Press the center seam by folding under twice and making a running stitch to tack it down. I also pressed the bottom seam where the gathers go. Since the front edge will be encased in the edging/ties, it doesn’t need a seam.

I preparation for doing the center embroidery, I marked the blue fabric with two lines about 1 to 2 cm apart. I then pinned the center of each side of the cap to each line. You can kindof see my white line on the blue fabric. The blue fabric is just for holding the hood pieces in place while I embroider them together. You can also see my pink running stitch.

If you are not comfortable embroidering, you can simplify the cap significantly by adding an extra 2 cm to the pattern for each center seam and simply sew the center together. The embroidery makes it look so much better, but it isn’t necessary at all.

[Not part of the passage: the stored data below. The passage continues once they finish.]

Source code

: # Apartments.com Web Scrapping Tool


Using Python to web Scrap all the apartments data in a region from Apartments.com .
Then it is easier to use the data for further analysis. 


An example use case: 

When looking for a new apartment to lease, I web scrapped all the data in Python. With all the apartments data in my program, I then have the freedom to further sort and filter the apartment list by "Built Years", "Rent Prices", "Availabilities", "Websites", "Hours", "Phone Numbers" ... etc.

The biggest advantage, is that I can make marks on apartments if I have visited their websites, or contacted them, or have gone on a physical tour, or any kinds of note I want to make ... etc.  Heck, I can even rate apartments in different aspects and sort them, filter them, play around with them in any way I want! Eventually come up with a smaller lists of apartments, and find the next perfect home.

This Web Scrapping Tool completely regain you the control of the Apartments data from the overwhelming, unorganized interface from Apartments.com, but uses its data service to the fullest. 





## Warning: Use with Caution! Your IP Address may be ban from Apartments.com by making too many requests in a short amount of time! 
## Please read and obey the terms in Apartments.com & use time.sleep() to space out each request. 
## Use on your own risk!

The first run of the herringbone stitch. You can see the marks I made with my blue water soluble marker. They are about 1 cm apart. For the first run of the herringbone stitch, use every other mark. The unused marks will be used for the 2nd run of the herringbone stitch, thus making it a double herringbone stitch.

This is just after the second run of the herringbone stitch. I just took the pins holding the cap to the blue fabric out. The herringbone stitch pulls the sides together, which is why I’m holding the center seam apart in order to see the stitching. The interlacing of the herringbone stitching will stiffen the center embroidery a bit so that it doesn’t squinch together.

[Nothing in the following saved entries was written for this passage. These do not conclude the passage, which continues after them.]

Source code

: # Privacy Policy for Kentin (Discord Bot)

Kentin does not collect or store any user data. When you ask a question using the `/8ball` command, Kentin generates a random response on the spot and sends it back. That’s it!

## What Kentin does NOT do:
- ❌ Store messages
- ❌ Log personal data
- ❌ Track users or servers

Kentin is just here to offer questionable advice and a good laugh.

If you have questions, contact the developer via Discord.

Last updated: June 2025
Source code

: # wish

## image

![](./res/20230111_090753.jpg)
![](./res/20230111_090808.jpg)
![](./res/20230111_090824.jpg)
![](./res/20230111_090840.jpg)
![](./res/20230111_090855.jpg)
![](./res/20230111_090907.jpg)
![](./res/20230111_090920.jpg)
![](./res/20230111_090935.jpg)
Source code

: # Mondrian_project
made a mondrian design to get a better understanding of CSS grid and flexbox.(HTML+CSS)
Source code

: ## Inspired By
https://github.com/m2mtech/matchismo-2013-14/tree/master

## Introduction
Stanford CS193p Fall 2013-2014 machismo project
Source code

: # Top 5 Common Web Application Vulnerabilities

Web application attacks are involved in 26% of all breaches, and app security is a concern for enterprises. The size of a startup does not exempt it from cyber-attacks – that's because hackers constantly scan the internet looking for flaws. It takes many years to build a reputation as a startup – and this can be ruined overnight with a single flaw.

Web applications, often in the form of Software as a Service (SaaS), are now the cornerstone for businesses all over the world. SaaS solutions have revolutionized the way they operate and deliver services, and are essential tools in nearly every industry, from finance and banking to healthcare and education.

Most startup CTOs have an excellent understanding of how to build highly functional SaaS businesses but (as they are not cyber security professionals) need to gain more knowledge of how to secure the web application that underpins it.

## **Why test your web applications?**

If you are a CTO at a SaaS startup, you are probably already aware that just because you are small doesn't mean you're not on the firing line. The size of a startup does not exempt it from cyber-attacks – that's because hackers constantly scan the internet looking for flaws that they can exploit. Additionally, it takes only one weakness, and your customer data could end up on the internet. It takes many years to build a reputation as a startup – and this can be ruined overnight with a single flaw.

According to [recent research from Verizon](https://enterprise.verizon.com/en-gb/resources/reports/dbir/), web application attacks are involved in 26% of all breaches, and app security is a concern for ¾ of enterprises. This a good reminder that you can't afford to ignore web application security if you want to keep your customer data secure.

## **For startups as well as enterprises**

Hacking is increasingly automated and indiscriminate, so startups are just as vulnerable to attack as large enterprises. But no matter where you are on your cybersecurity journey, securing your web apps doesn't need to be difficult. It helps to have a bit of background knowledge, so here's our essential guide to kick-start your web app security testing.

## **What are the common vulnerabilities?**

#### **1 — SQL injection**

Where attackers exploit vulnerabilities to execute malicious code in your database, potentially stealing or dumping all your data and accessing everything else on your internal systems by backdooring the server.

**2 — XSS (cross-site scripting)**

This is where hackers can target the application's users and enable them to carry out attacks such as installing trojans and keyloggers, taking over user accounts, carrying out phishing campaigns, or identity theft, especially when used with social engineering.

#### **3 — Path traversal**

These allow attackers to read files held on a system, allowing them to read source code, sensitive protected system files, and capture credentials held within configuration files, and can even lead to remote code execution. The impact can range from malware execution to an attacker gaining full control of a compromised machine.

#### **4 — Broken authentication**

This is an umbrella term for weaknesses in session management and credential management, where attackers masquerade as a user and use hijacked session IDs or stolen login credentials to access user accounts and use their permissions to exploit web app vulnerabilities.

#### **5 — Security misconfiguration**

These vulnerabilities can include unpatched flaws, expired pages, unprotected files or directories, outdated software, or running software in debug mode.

Interlaced double herringbone stitch. I read quite a few tutorials on this stitch. It can get confusing, very confusing. This one (http://www.embroidery.rocksea.org/stitch/herringbone-stitch/interlaced-herringbone-stitch/) made the most sense to me. With both the herringbone stitches and the interlacing, beginning and ending threads was a big pain in the tush. I have not perfected it by any means, and I’ve tried several methods. Do your best to work the end back into the fabric and tie it in a solid knot, and then snip off the ends. It’s not the best way, I am sure. But with the center fabric not meeting in the middle, it’s not easy to work the threads back into the previous stitches.

Leave about 1″ of the center (near the edge to be gathered) unconnected.

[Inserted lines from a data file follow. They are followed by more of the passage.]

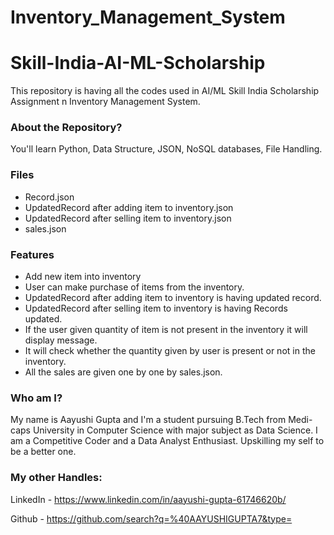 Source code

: # Inventory_Management_System


# Skill-India-AI-ML-Scholarship
This repository is having all the codes used in AI/ML Skill India Scholarship Assignment n Inventory Management System.

### About the Repository?
You'll learn Python, Data Structure, JSON, NoSQL databases, File Handling.



### Files
* Record.json
* UpdatedRecord after adding item to inventory.json
* UpdatedRecord after selling item to inventory.json
* sales.json


### Features
* Add new item into inventory
* User can make purchase of items from the inventory.
* UpdatedRecord after adding item to inventory is having updated record.
* UpdatedRecord after selling item to inventory is having Records updated.
* If the user given quantity of item is not present in the inventory it will display message.
* It will check whether the quantity given by user is present or not in the inventory.
* All the sales are given one by one by sales.json.


### Who am I?
My name is Aayushi Gupta and I'm a student pursuing B.Tech from Medi-caps University in Computer Science with major subject as Data Science. I am a Competitive Coder and a Data Analyst Enthusiast. Upskilling my self to be a better one.


### My other Handles:
LinkedIn - 
https://www.linkedin.com/in/aayushi-gupta-61746620b/

Github -
https://github.com/search?q=%40AAYUSHIGUPTA7&type=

Gather the bottom edge by making two sets of running stitches about 5 mm apart along the bottom edge.

Pull the gathers until the bottom edge is about 3 to 3 1/2 inches by pulling both sets of running stitches.

I took a bit of linen fabric, hemmed it and sewed it to the gathers to keep them nice and tight. My stitches are horrid at this point, but it was about 3 am the night before the event that I entered this piece into. It’s never a good idea to try and stay up all night to finish an item. It’s better simply to enter it at a later date. Lesson learned!

The front band.

The embroidery on the front band looks like a series of hexagons. This was achieved using 4 parallel rows of “V” shaped stitches. Isis and Camilla suggest that the design was made like this:

(Dahl p139)

It’s a basic counted thread stitch, meaning you count the threads up or down and over to get the design. The fabric I chose did not have an even weave, so I did the best I could. Counted thread is not my best stitch. One thing I did learn is that cutting the strip isn’t the best idea. I cut about a 1 1/4″ of fabric so that I would use 1/4″ on each side for the hem and have 3/4″ for the band.

If you look closely, my embroidery is getting closer and closer to the edge. Rip your fabric, don’t cut it.  Or pull out one thread and cut along that line. Link for help.

My next attempt was much more parallel.

Again, I’m not terribly proud of my 3am stitching, but it got the job done.

The tie is a simple hand-sewn tie. It’s about 4 feet long, but it can be shorter or longer depending on your head and the amount of hair you have. Attach one end, wrap it around your head as shown in the picture, and pin it where it looks right. Do some light tacking and wear it once or twice to see if it’s the right length before snipping off the extra and sewing it a bit more securely.

And it’s done!!

I definitely need to shove some fake hair into the back to give it the fullness, but I’m very happy with the way it turned out.